--- START ---
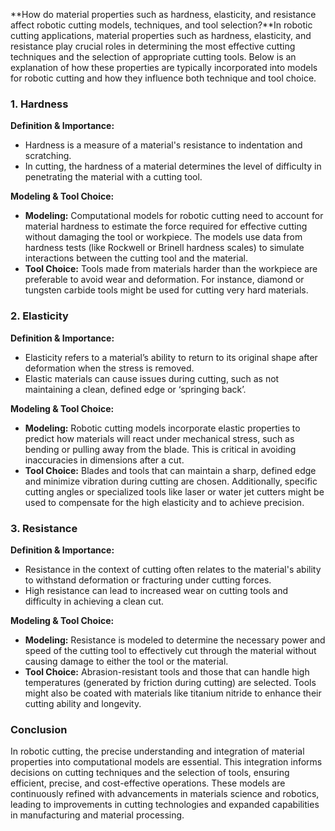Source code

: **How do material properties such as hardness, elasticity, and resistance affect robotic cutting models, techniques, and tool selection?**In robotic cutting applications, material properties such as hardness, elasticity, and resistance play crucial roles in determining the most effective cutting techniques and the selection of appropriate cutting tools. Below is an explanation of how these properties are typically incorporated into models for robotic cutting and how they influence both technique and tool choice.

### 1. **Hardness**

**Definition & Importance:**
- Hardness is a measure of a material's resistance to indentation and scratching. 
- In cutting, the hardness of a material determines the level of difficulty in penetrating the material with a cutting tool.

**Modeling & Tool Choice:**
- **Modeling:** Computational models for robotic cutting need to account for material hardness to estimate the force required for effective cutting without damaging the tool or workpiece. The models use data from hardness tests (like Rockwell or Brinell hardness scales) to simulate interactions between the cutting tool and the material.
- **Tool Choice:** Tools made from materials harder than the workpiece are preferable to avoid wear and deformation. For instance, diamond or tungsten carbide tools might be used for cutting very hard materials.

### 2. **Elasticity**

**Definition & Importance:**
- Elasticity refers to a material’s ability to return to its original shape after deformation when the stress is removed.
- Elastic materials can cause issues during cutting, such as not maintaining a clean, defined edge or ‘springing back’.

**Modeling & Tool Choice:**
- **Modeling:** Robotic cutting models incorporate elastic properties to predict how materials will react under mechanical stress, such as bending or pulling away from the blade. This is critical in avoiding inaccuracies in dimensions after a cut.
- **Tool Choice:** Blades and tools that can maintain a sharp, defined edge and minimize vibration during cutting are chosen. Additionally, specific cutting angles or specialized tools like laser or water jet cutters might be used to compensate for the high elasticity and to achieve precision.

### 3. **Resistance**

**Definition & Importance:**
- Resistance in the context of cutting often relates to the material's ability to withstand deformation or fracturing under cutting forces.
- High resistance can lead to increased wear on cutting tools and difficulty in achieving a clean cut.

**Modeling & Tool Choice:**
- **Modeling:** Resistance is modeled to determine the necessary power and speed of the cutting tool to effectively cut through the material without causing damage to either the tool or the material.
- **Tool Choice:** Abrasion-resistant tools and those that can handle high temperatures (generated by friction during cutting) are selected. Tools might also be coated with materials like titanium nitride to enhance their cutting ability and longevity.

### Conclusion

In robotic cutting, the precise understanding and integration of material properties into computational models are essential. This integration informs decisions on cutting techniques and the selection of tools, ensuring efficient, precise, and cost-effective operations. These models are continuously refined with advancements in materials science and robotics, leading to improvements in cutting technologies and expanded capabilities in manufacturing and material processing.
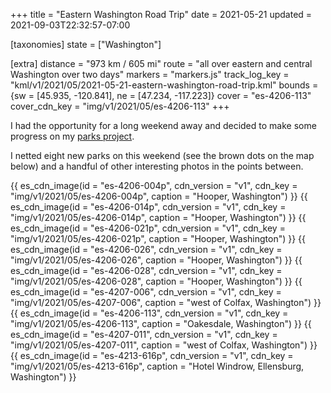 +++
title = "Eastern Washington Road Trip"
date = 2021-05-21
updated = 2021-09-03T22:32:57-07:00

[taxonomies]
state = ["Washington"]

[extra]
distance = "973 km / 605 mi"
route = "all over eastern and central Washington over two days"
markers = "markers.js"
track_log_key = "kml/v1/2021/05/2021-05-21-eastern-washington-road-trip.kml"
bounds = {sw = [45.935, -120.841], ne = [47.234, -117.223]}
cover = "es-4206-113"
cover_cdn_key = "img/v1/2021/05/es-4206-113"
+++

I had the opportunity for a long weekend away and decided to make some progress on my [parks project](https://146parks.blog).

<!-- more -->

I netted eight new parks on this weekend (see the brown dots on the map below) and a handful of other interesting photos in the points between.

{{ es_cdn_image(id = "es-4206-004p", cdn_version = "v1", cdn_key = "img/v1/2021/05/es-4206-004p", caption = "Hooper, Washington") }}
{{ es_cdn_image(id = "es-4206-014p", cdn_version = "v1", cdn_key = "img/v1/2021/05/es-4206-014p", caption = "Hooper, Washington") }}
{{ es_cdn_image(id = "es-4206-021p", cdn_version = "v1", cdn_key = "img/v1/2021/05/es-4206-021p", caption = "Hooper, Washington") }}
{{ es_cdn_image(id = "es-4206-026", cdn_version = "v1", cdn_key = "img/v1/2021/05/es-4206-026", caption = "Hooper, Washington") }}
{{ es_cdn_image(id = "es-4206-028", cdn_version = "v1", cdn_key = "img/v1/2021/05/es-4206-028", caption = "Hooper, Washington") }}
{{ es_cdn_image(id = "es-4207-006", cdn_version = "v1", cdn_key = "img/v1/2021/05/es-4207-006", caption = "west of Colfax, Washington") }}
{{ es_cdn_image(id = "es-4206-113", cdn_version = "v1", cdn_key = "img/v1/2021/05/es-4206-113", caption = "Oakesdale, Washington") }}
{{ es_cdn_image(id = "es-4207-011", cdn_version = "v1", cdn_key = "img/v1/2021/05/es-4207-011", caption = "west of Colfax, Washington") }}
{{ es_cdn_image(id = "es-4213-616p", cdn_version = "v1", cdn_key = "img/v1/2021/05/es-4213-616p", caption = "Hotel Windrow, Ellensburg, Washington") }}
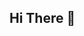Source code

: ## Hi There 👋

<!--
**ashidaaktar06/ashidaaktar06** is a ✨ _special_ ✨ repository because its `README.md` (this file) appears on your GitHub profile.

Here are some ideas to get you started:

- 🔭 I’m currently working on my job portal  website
--- END ---
Exercise: The required output is every line of the data above, set down exactly and stripped of pictures.

Answer section:
Source code

: **How do material properties such as hardness, elasticity, and resistance affect robotic cutting models, techniques, and tool selection?**In robotic cutting applications, material properties such as hardness, elasticity, and resistance play crucial roles in determining the most effective cutting techniques and the selection of appropriate cutting tools. Below is an explanation of how these properties are typically incorporated into models for robotic cutting and how they influence both technique and tool choice.

### 1. **Hardness**

**Definition & Importance:**
- Hardness is a measure of a material's resistance to indentation and scratching. 
- In cutting, the hardness of a material determines the level of difficulty in penetrating the material with a cutting tool.

**Modeling & Tool Choice:**
- **Modeling:** Computational models for robotic cutting need to account for material hardness to estimate the force required for effective cutting without damaging the tool or workpiece. The models use data from hardness tests (like Rockwell or Brinell hardness scales) to simulate interactions between the cutting tool and the material.
- **Tool Choice:** Tools made from materials harder than the workpiece are preferable to avoid wear and deformation. For instance, diamond or tungsten carbide tools might be used for cutting very hard materials.

### 2. **Elasticity**

**Definition & Importance:**
- Elasticity refers to a material’s ability to return to its original shape after deformation when the stress is removed.
- Elastic materials can cause issues during cutting, such as not maintaining a clean, defined edge or ‘springing back’.

**Modeling & Tool Choice:**
- **Modeling:** Robotic cutting models incorporate elastic properties to predict how materials will react under mechanical stress, such as bending or pulling away from the blade. This is critical in avoiding inaccuracies in dimensions after a cut.
- **Tool Choice:** Blades and tools that can maintain a sharp, defined edge and minimize vibration during cutting are chosen. Additionally, specific cutting angles or specialized tools like laser or water jet cutters might be used to compensate for the high elasticity and to achieve precision.

### 3. **Resistance**

**Definition & Importance:**
- Resistance in the context of cutting often relates to the material's ability to withstand deformation or fracturing under cutting forces.
- High resistance can lead to increased wear on cutting tools and difficulty in achieving a clean cut.

**Modeling & Tool Choice:**
- **Modeling:** Resistance is modeled to determine the necessary power and speed of the cutting tool to effectively cut through the material without causing damage to either the tool or the material.
- **Tool Choice:** Abrasion-resistant tools and those that can handle high temperatures (generated by friction during cutting) are selected. Tools might also be coated with materials like titanium nitride to enhance their cutting ability and longevity.

### Conclusion

In robotic cutting, the precise understanding and integration of material properties into computational models are essential. This integration informs decisions on cutting techniques and the selection of tools, ensuring efficient, precise, and cost-effective operations. These models are continuously refined with advancements in materials science and robotics, leading to improvements in cutting technologies and expanded capabilities in manufacturing and material processing.
 +++
title = "Eastern Washington Road Trip"
date = 2021-05-21
updated = 2021-09-03T22:32:57-07:00

[taxonomies]
state = ["Washington"]

[extra]
distance = "973 km / 605 mi"
route = "all over eastern and central Washington over two days"
markers = "markers.js"
track_log_key = "kml/v1/2021/05/2021-05-21-eastern-washington-road-trip.kml"
bounds = {sw = [45.935, -120.841], ne = [47.234, -117.223]}
cover = "es-4206-113"
cover_cdn_key = "img/v1/2021/05/es-4206-113"
+++

I had the opportunity for a long weekend away and decided to make some progress on my [parks project](https://146parks.blog).

<!-- more -->

I netted eight new parks on this weekend (see the brown dots on the map below) and a handful of other interesting photos in the points between.

{{ es_cdn_image(id = "es-4206-004p", cdn_version = "v1", cdn_key = "img/v1/2021/05/es-4206-004p", caption = "Hooper, Washington") }}
{{ es_cdn_image(id = "es-4206-014p", cdn_version = "v1", cdn_key = "img/v1/2021/05/es-4206-014p", caption = "Hooper, Washington") }}
{{ es_cdn_image(id = "es-4206-021p", cdn_version = "v1", cdn_key = "img/v1/2021/05/es-4206-021p", caption = "Hooper, Washington") }}
{{ es_cdn_image(id = "es-4206-026", cdn_version = "v1", cdn_key = "img/v1/2021/05/es-4206-026", caption = "Hooper, Washington") }}
{{ es_cdn_image(id = "es-4206-028", cdn_version = "v1", cdn_key = "img/v1/2021/05/es-4206-028", caption = "Hooper, Washington") }}
{{ es_cdn_image(id = "es-4207-006", cdn_version = "v1", cdn_key = "img/v1/2021/05/es-4207-006", caption = "west of Colfax, Washington") }}
{{ es_cdn_image(id = "es-4206-113", cdn_version = "v1", cdn_key = "img/v1/2021/05/es-4206-113", caption = "Oakesdale, Washington") }}
{{ es_cdn_image(id = "es-4207-011", cdn_version = "v1", cdn_key = "img/v1/2021/05/es-4207-011", caption = "west of Colfax, Washington") }}
{{ es_cdn_image(id = "es-4213-616p", cdn_version = "v1", cdn_key = "img/v1/2021/05/es-4213-616p", caption = "Hotel Windrow, Ellensburg, Washington") }}
Source code

: ## Hi There 👋

<!--
**ashidaaktar06/ashidaaktar06** is a ✨ _special_ ✨ repository because its `README.md` (this file) appears on your GitHub profile.

Here are some ideas to get you started:

- 🔭 I’m currently working on my job portal  website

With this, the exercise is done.